Mi avvio. In via Spadari trovo il delirio. Si capisce che il fuoco è avvenuto in via Torino o che le scariche sono state fatte in quella direzione. Tutta la folla viene verso di noi. Arriva ansante, esterefatta, con esclamazioni che lasciano indovinare il dramma. Qualche donna o qualche uomo sembra impazzito: Gesticola e piange. Intanto che si corre, guardo. La casa tollerata è chiusa. Tutte le porte e non poche finestre sono chiuse, la farmacia Tenca, sull'angolo di via della Rosa, è chiusa. Si sente un'altra fucilata. Qualcuno giunge con la notizia che il popolo si difende, ma nessuno gli crede. Come? Egli non sa rispondere: certo è che la gente continua a venire alla nostra volta come se fosse inseguita. Ho perduto Maresti, ma rivedo il suo cappello nero che torreggia sulla calca. Un altro scompiglio. La moltitudine che viene dalla via Torino non conserva più nulla della dignità umana. L'orgoglio personale è naufragato. Tutti corrono, corrono, corrono e poi si fermano come soffocati, incominciando le parole senza finirle, tirando su il grembiule per asciugarsi gli occhi, mettendo le mani alla fronte con accenti disperati, restando lì istupiditi, insensati, pallidi come la morte, senza riuscire a riaversi. Che cosa avviene? Nessuno parla, nessuno sa spiegarsi, nessuno sa raccontare che cosa sia avvenuto. Parlate, in nome del vostro dio!

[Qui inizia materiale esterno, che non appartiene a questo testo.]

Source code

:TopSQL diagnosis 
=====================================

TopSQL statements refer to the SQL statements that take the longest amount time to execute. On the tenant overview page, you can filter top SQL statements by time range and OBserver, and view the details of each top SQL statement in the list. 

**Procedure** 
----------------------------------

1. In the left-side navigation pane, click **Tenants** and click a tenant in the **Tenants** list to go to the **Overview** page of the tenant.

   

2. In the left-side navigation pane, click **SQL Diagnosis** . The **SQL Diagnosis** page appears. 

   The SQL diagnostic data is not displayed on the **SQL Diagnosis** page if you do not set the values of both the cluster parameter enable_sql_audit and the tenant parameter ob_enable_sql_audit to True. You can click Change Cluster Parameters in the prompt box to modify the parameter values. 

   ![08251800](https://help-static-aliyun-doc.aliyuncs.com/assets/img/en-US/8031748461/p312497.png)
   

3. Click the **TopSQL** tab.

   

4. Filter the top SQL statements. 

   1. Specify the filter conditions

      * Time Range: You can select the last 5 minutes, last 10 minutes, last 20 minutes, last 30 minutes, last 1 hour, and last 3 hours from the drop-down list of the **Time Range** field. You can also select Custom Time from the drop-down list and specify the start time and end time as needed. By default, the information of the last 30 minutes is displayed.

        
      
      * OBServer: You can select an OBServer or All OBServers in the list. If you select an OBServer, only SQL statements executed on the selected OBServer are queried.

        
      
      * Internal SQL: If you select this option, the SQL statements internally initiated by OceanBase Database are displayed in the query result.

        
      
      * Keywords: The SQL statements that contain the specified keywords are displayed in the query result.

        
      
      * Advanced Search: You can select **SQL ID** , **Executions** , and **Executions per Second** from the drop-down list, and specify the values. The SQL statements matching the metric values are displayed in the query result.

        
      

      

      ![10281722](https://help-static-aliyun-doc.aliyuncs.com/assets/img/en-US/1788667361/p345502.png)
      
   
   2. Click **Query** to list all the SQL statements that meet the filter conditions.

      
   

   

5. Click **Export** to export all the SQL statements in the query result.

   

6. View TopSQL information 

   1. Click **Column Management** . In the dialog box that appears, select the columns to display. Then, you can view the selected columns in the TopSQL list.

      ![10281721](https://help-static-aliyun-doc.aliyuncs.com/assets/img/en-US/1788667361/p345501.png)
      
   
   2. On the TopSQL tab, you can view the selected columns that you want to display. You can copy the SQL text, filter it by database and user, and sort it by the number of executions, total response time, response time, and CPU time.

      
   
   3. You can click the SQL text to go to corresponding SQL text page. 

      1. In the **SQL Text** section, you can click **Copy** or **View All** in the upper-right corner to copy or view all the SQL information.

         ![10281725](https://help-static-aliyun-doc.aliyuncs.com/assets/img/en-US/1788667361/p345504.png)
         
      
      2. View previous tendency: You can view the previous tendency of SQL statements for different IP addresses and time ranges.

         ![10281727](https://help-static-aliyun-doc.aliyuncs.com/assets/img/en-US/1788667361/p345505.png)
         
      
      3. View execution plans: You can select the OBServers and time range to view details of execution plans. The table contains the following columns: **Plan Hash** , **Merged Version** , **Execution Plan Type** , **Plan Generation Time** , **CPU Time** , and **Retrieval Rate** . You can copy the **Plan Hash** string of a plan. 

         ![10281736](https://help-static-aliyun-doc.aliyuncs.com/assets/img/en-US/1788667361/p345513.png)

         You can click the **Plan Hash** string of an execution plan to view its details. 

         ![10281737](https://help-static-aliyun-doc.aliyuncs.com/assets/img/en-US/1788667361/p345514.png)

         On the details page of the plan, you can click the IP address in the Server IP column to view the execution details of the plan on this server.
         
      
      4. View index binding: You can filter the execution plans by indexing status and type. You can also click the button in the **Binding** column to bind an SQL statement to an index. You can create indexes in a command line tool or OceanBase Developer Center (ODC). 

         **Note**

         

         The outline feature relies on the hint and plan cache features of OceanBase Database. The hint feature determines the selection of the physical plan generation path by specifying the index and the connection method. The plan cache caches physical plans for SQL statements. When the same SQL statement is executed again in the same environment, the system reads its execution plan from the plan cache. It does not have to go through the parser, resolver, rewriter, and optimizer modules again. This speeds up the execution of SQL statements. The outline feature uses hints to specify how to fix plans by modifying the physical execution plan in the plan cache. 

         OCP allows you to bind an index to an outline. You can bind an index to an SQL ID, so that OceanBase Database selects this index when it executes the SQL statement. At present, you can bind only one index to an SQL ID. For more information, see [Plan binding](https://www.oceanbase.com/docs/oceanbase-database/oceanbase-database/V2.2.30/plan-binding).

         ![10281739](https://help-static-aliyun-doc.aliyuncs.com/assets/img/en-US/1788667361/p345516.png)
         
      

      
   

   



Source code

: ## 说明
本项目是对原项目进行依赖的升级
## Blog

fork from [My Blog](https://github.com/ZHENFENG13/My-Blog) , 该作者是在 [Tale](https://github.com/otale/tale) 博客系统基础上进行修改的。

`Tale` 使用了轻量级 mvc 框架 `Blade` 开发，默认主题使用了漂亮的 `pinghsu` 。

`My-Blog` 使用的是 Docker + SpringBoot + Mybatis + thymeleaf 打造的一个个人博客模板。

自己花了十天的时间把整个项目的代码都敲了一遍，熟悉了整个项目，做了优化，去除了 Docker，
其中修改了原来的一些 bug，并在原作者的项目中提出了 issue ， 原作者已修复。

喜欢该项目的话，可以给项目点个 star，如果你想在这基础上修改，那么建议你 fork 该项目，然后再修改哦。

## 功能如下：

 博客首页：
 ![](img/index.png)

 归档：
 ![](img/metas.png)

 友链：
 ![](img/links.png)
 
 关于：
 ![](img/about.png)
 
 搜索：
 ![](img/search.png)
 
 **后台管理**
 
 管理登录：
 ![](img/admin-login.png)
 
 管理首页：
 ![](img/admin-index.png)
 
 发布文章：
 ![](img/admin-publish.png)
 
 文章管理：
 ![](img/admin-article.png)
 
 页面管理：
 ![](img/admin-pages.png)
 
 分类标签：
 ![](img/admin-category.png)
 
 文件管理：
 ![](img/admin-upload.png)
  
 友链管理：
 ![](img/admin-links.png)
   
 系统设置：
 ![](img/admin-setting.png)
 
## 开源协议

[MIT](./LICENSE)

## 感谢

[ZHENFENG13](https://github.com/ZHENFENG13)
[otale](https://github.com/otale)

- Largo! Largo! Indietro! Indietro! via! via!
E tutti sono ripresi dalla vertigine della corsa e tutti corrono e corrono, andando gli uni sui piedi degli altri, spingendo, sgomitando, rovesciando, passando sui corpi dei caduti senza ascoltare le grida, andando innanzi come tanti ciechi, come tanti pazzi.